While there is no question that even the simplest international trial will take time and present challenges not ordinarily encountered in domestic cases, the slow pace of work at the ICC is plainly a significant failing that needs to be addressed. The ASP should avoid false economies and provide sufficient resources for the Court to become fully operational. At the same time, the judges must become more proactive in reducing delays. While the judges are not alone to blame for the inefficiencies of the proceedings, they are without doubt best positioned to drive solutions forward.

Witness intimidation and inadequate state cooperation. During 2015, the ICC continued to confront the dual challenges of witness intimidation and inadequate state cooperation with its investigations and prosecutions, two problems that risk seriously undermining the effectiveness of the Court. It is likely that the Court will continue to face these challenges in 2016 and the years to come.

As I wrote about in a previous post, the Kenya cases have been particularly bedeviled. In the Uhuru Kenyatta case, the judges found that Kenya failed to cooperate fully with the Court, and in the Ruto and Sang cases, the judges made a finding that witnesses had been intimidated and bribed. In connection with the case against Bemba for crimes committed in CAR, the prosecution discovered and charged an apparent scheme (orchestrated by Bemba himself, one of his lawyers, and several others) to pay defense witnesses to provide false testimony to the Court.

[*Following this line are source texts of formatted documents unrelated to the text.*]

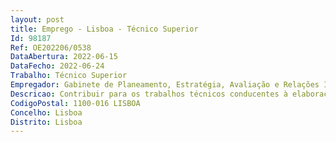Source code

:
 ```yaml
--- 
layout: post
title: Emprego - Lisboa - Técnico Superior
Id: 98187
Ref: OE202206/0538
DataAbertura: 2022-06-15
DataFecho: 2022-06-24
Trabalho: Técnico Superior
Empregador: Gabinete de Planeamento, Estratégia, Avaliação e Relações Internacionais
Descricao: Contribuir para os trabalhos técnicos conducentes à elaboração de projeções macroeconómicas de curto e médio prazo, calibração do modelo macro econométrico e respetiva cenarização, no âmbito do apoio técnico à elaboração dos documentos de política económica
CodigoPostal: 1100-016 LISBOA
Concelho: Lisboa
Distrito: Lisboa
--- 
```

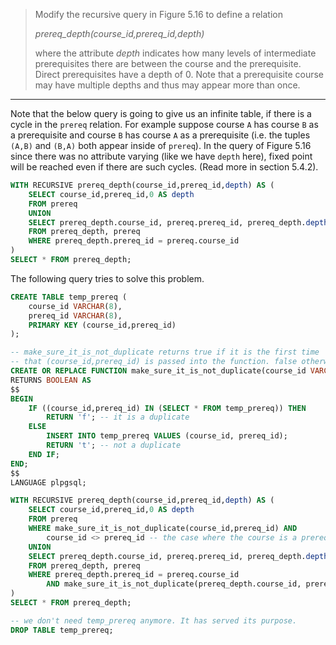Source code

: > Modify the recursive query in Figure 5.16 to define a relation
> 
> _prereq_depth(course_id,prereq_id,depth)_
> 
> where the attribute _depth_ indicates how many levels of intermediate
> prerequisites there are between the course and the prerequisite. Direct
> prerequisites have a depth of 0. Note that a prerequisite course may have
> multiple depths and thus may appear more than once. 

--------------------------------

Note that the below query is going to give us an infinite table, if there is a 
cycle in the `prereq` relation. For example suppose course `A` has course `B` as a 
prerequisite and course `B` has course `A` as a prerequisite (i.e. the tuples
`(A,B)` and `(B,A)` both appear inside of `prereq`). In the query of Figure 5.16
since there was no attribute varying (like we have `depth` here), fixed point will
be reached even if there are such cycles. (Read more in section 5.4.2).

```sql
WITH RECURSIVE prereq_depth(course_id,prereq_id,depth) AS (
    SELECT course_id,prereq_id,0 AS depth
    FROM prereq
    UNION
    SELECT prereq_depth.course_id, prereq.prereq_id, prereq_depth.depth + 1
    FROM prereq_depth, prereq
    WHERE prereq_depth.prereq_id = prereq.course_id 
)
SELECT * FROM prereq_depth;
``` 

The following query tries to solve this problem.

```sql
CREATE TABLE temp_prereq (
    course_id VARCHAR(8),
    prereq_id VARCHAR(8),
    PRIMARY KEY (course_id,prereq_id)
);

-- make_sure_it_is_not_duplicate returns true if it is the first time
-- that (course_id,prereq_id) is passed into the function. false otherwise.
CREATE OR REPLACE FUNCTION make_sure_it_is_not_duplicate(course_id VARCHAR(8), prereq_id VARCHAR(8))
RETURNS BOOLEAN AS 
$$
BEGIN
    IF ((course_id,prereq_id) IN (SELECT * FROM temp_prereq)) THEN
        RETURN 'f'; -- it is a duplicate
    ELSE 
        INSERT INTO temp_prereq VALUES (course_id, prereq_id);
        RETURN 't'; -- not a duplicate
    END IF;
END;
$$
LANGUAGE plpgsql;

WITH RECURSIVE prereq_depth(course_id,prereq_id,depth) AS (
    SELECT course_id,prereq_id,0 AS depth
    FROM prereq 
    WHERE make_sure_it_is_not_duplicate(course_id,prereq_id) AND 
        course_id <> prereq_id -- the case where the course is a prerequisite of itself.
    UNION
    SELECT prereq_depth.course_id, prereq.prereq_id, prereq_depth.depth + 1
    FROM prereq_depth, prereq
    WHERE prereq_depth.prereq_id = prereq.course_id 
        AND make_sure_it_is_not_duplicate(prereq_depth.course_id, prereq.prereq_id)
)
SELECT * FROM prereq_depth;

-- we don't need temp_prereq anymore. It has served its purpose.
DROP TABLE temp_prereq;
```
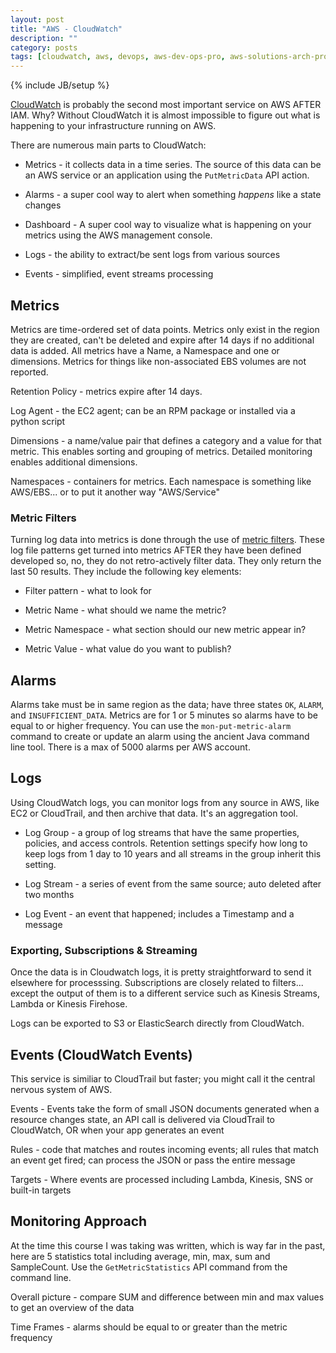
 ```yaml
---
layout: post
title: "AWS - CloudWatch"
description: ""
category: posts
tags: [cloudwatch, aws, devops, aws-dev-ops-pro, aws-solutions-arch-pro]
---
```

{% include JB/setup %}

[CloudWatch](http://docs.aws.amazon.com/AmazonCloudWatch/latest/monitoring/WhatIsCloudWatch.html) is probably the second most important service on AWS AFTER IAM. Why? Without CloudWatch it is almost impossible to figure out what is happening to your infrastructure running on AWS. 

There are numerous main parts to CloudWatch:

* Metrics - it collects data in a time series. The source of this data can be an AWS service or an application using the `PutMetricData` API action. 

* Alarms - a super cool way to alert when something *happens* like a state changes

* Dashboard - A super cool way to visualize what is happening on your metrics using the AWS management console.

* Logs - the ability to extract/be sent logs from various sources

* Events - simplified, event streams processing

## Metrics

Metrics are time-ordered set of data points. Metrics only exist in the region they are created, can't be deleted and expire after 14 days if no additional data is added. All metrics have a Name, a Namespace and one or dimensions. Metrics for things like non-associated EBS volumes are not reported.

Retention Policy - metrics expire after 14 days. 

Log Agent - the EC2 agent; can be an RPM package or installed via a python script

Dimensions - a name/value pair that defines a category and a value for that metric. This enables sorting and grouping of metrics. Detailed monitoring enables additional dimensions.

Namespaces - containers for metrics. Each namespace is something like AWS/EBS... or to put it another way "AWS/Service"

### Metric Filters

Turning log data into metrics is done through the use of [metric filters](http://docs.aws.amazon.com/AmazonCloudWatch/latest/logs/MonitoringLogData.html). These log file patterns get turned into metrics AFTER they have been defined developed so, no, they do not retro-actively filter data. They only return the last 50 results. They include the following key elements:

- Filter pattern - what to look for

- Metric Name - what should we name the metric?

- Metric Namespace - what section should our new metric appear in?

- Metric Value - what value do you want to publish?

## Alarms

Alarms take must be in same region as the data; have three states `OK`, `ALARM`, and `INSUFFICIENT_DATA`. Metrics are for 1 or 5 minutes so alarms have to be equal to or higher frequency. You can use the `mon-put-metric-alarm` command to create or update an alarm using the ancient Java command line tool. There is a max of 5000 alarms per AWS account.

## Logs

Using CloudWatch logs, you can monitor logs from any source in AWS, like EC2 or CloudTrail, and then archive that data. It's an aggregation tool. 

- Log Group - a group of log streams that have the same properties, policies, and access controls. Retention settings specify how long to keep logs from 1 day to 10 years and all streams in the group inherit this setting. 

- Log Stream - a series of event from the same source; auto deleted after two months

- Log Event - an event that happened; includes a Timestamp and a message

### Exporting, Subscriptions & Streaming

Once the data is in Cloudwatch logs, it is pretty straightforward to send it elsewhere for processsing. Subscriptions are closely related to filters... except the output of them is to a different service such as Kinesis Streams, Lambda or Kinesis Firehose.

Logs can be exported to S3 or ElasticSearch directly from CloudWatch.

## Events (CloudWatch Events)

This service is similiar to CloudTrail but faster; you might call it the central nervous system of AWS.

Events - Events take the form of small JSON documents generated when a resource changes state, an API call is delivered via CloudTrail to CloudWatch, OR when your app generates an event

Rules - code that matches and routes incoming events; all rules that match an event get fired; can process the JSON or pass the entire message

Targets - Where events are processed including Lambda, Kinesis, SNS or built-in targets

## Monitoring Approach

At the time this course I was taking was written, which is way far in the past, here are 5 statistics total including average, min, max, sum and SampleCount. Use the `GetMetricStatistics` API command from the command line. 

Overall picture - compare SUM and difference between min and max values to get an overview of the data

Time Frames - alarms should be equal to or greater than the metric frequency
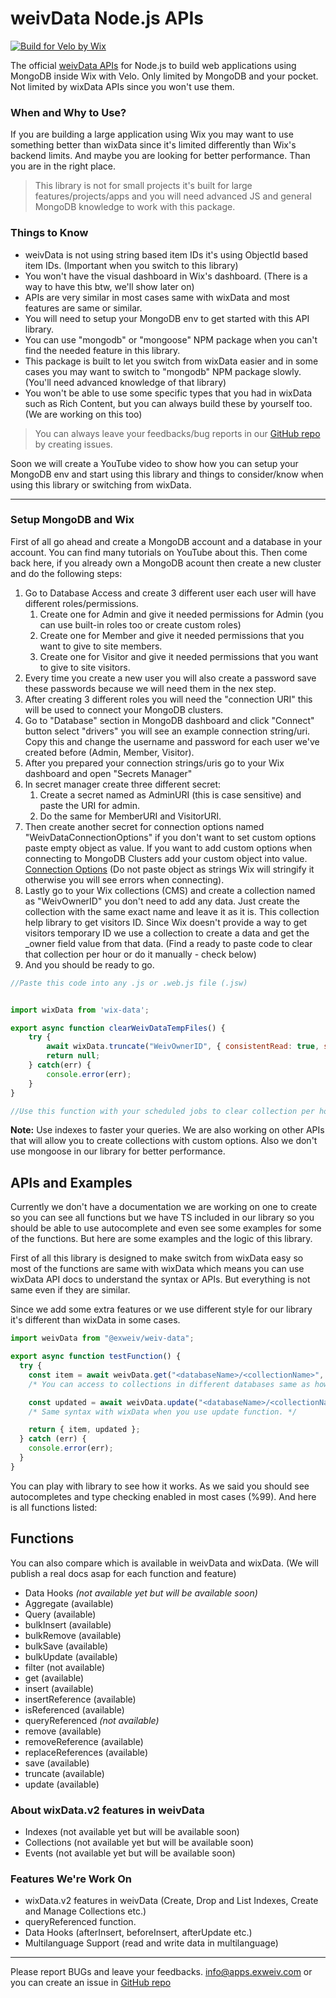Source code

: # weivData Node.js APIs

[![Build for Velo by Wix](https://img.shields.io/badge/Built%20for-Velo%20by%20Wix-3638f4)](https://wix.com/velo)

The official [weivData APIs](https://www.npmjs.com/package/@exweiv/weiv-data) for Node.js to build web applications using MongoDB inside Wix with Velo. Only limited by MongoDB and your pocket. Not limited by wixData APIs since you won't use them.

### When and Why to Use?

If you are building a large application using Wix you may want to use something better than wixData since it's limited differently than Wix's backend limits. And maybe you are looking for better performance. Than you are in the right place.

> This library is not for small projects it's built for large features/projects/apps and you will need advanced JS and general MongoDB knowledge to work with this package.

### Things to Know

- weivData is not using string based item IDs it's using ObjectId based item IDs. (Important when you switch to this library)
- You won't have the visual dashboard in Wix's dashboard. (There is a way to have this btw, we'll show later on)
- APIs are very similar in most cases same with wixData and most features are same or similar.
- You will need to setup your MongoDB env to get started with this API library.
- You can use "mongodb" or "mongoose" NPM package when you can't find the needed feature in this library.
- This package is built to let you switch from wixData easier and in some cases you may want to switch to "mongodb" NPM package slowly. (You'll need advanced knowledge of that library)
- You won't be able to use some specific types that you had in wixData such as Rich Content, but you can always build these by yourself too. (We are working on this too)

> You can always leave your feedbacks/bug reports in our [GitHub repo](https://github.com/ExWeiv/weiv-data/issues) by creating issues.

Soon we will create a YouTube video to show how you can setup your MongoDB env and start using this library and things to consider/know when using this library or switching from wixData.

---

### Setup MongoDB and Wix

First of all go ahead and create a MongoDB account and a database in your account. You can find many tutorials on YouTube about this. Then come back here, if you already own a MongoDB acount then create a new cluster and do the following steps:

1. Go to Database Access and create 3 different user each user will have different roles/permissions.
   1. Create one for Admin and give it needed permissions for Admin (you can use built-in roles too or create custom roles)
   2. Create one for Member and give it needed permissions that you want to give to site members.
   3. Create one for Visitor and give it needed permissions that you want to give to site visitors.
2. Every time you create a new user you will also create a password save these passwords because we will need them in the nex step.
3. After creating 3 different roles you will need the "connection URI" this will be used to connect your MongoDB clusters.
4. Go to "Database" section in MongoDB dashboard and click "Connect" button select "drivers" you will see an example connection string/uri. Copy this and change the username and password for each user we've created before (Admin, Member, Visitor).
5. After you prepared your connection strings/uris go to your Wix dashboard and open "Secrets Manager"
6. In secret manager create three different secret:
   1. Create a secret named as AdminURI (this is case sensitive) and paste the URI for admin.
   2. Do the same for MemberURI and VisitorURI.
7. Then create another secret for connection options named "WeivDataConnectionOptions" if you don't want to set custom options paste empty object as value. If you want to add custom options when connecting to MongoDB Clusters add your custom object into value. [Connection Options](https://www.mongodb.com/docs/manual/administration/connection-pool-overview/) (Do not paste object as strings Wix will stringify it otherwise you will see errors when connecting).
8. Lastly go to your Wix collections (CMS) and create a collection named as "WeivOwnerID" you don't need to add any data. Just create the collection with the same exact name and leave it as it is. This collection help library to get visitors ID. Since Wix doesn't provide a way to get visitors temporary ID we use a collection to create a data and get the \_owner field value from that data. (Find a ready to paste code to clear that collection per hour or do it manually - check below)
9. And you should be ready to go.

```js
//Paste this code into any .js or .web.js file (.jsw)


import wixData from 'wix-data';

export async function clearWeivDataTempFiles() {
    try {
        await wixData.truncate("WeivOwnerID", { consistentRead: true, suppressAuth: true, suppressHooks: true });
        return null;
    } catch(err) {
        console.error(err);
    }
}

//Use this function with your scheduled jobs to clear collection per hour.
```

**Note:**
Use indexes to faster your queries. We are also working on other APIs that will allow you to create collections with custom options. Also we don't use mongoose in our library for better performance.

## APIs and Examples

Currently we don't have a documentation we are working on one to create so you can see all functions but we have TS included in our library so you should be able to use autocomplete and even see some examples for some of the functions. But here are some examples and the logic of this library.

First of all this library is designed to make switch from wixData easy so most of the functions are same with wixData which means you can use wixData API docs to understand the syntax or APIs. But everything is not same even if they are similar.

Since we add some extra features or we use different style for our library it's different than wixData in some cases.

```js
import weivData from "@exweiv/weiv-data";

export async function testFunction() {
  try {
    const item = await weivData.get("<databaseName>/<collectionName>", itemId, options);
    /* You can access to collections in different databases same as how you access Wix App collections using wixData. */

    const updated = await weivData.update("<databaseName>/<collectionName>", item, options);
    /* Same syntax with wixData when you use update function. */

    return { item, updated };
  } catch (err) {
    console.error(err);
  }
}
```

You can play with library to see how it works. As we said you should see autocompletes and type checking enabled in most cases (%99). And here is all functions listed:

## Functions

You can also compare which is available in weivData and wixData. (We will publish a real docs asap for each function and feature)

- Data Hooks _(not available yet but will be available soon)_
- Aggregate (available)
- Query (available)
- bulkInsert (available)
- bulkRemove (available)
- bulkSave (available)
- bulkUpdate (available)
- filter (not available)
- get (available)
- insert (available)
- insertReference (available)
- isReferenced (available)
- queryReferenced _(not available)_
- remove (available)
- removeReference (available)
- replaceReferences (available)
- save (available)
- truncate (available)
- update (available)

### About wixData.v2 features in weivData

- Indexes (not available yet but will be available soon)
- Collections (not available yet but will be available soon)
- Events (not available yet but will be available soon)

### Features We're Work On

- wixData.v2 features in weivData (Create, Drop and List Indexes, Create and Manage Collections etc.)
- queryReferenced function.
- Data Hooks (afterInsert, beforeInsert, afterUpdate etc.)
- Multilanguage Support (read and write data in multilanguage)

---

<!-- ### Performance Test Examples

We have tested same **weivData** and **wixData** functions in same site with duplicated (both database has same items) databases and here are the results from some functions. Both functions also tested in a free Wix Studio website.

#### weivData.get & wixData.get - Before Mongo Client Cached - First Time Run

![Before Mongo Client Cached - First Time Run](https://img001.prntscr.com/file/img001/Xq1X8Ag2RESQIp84sU-zZA.png)

#### weivData.get & wixData.get - After Mongo Client Cached - After First Run

![After Mongo Client Cached - After First Run](https://img001.prntscr.com/file/img001/aoJxhQbCSkalpKuwPDH78w.png)

#### weivData.update & wixData.update - Before Mongo Client Cached - First Time Run

![Before Mongo Client Cached - First Time Run](https://img001.prntscr.com/file/img001/5lOf36ZYRdmqE3GsJmkRPA.png)

#### weivData.update & wixData.update - After Mongo Client Cached - After First Run

![After Mongo Client Cached - After First Run](https://img001.prntscr.com/file/img001/48-dNRX0S-quqCSdEXdv6g.png)

--- -->

Please report BUGs and leave your feedbacks. info@apps.exweiv.com or you can create an issue in [GitHub repo](https://github.com/ExWeiv/weiv-data/issues)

The record of the Court in confronting these challenges is very mixed. On the one hand, it has taken steps to counter actions that undermine its work. It continues to seek ways to protect witnesses, it amended Rule 68 of the Rules of Procedure and Evidence in 2013 to allow for the admission of witness statements when the judges determine that witnesses were bribed or intimidated, the prosecution has brought several cases pursuant to Article 70 of the Rome Statute alleging witness interference, and the Office of the Prosecutor sought a finding from the judges and a referral to the ASP that Kenya failed to cooperate in the Ruto and Sang case.

But, at the end of the day, the effectiveness of these steps is limited. Witness protection is expensive and often a hardship on the witnesses themselves. It is therefore not appropriate for all, and it will not always prevent intimidation or bribery. While the judges can accept into evidence the prior statements of witnesses who refuse to testify or change their testimony as the result of interference, it is not clear how much weight they will ultimately accord such statements. (Judges at the ICTY often give limited weight to witnesses’ written statements in these circumstances.) Prosecutions of those who engage in witness interference is an important component of a witness-protection strategy, but such cases are notoriously difficult to prosecute — particularly given the ICC’s limited investigative tools — and are surprisingly resource-intensive. Finally, there is value in calling out and referring countries to the ASP that fail to cooperate with the Court — and Kenya (not uniquely) has shown it will fight hard against such a referral — but ultimately the ASP is unlikely to do much to enforce obligations to cooperate.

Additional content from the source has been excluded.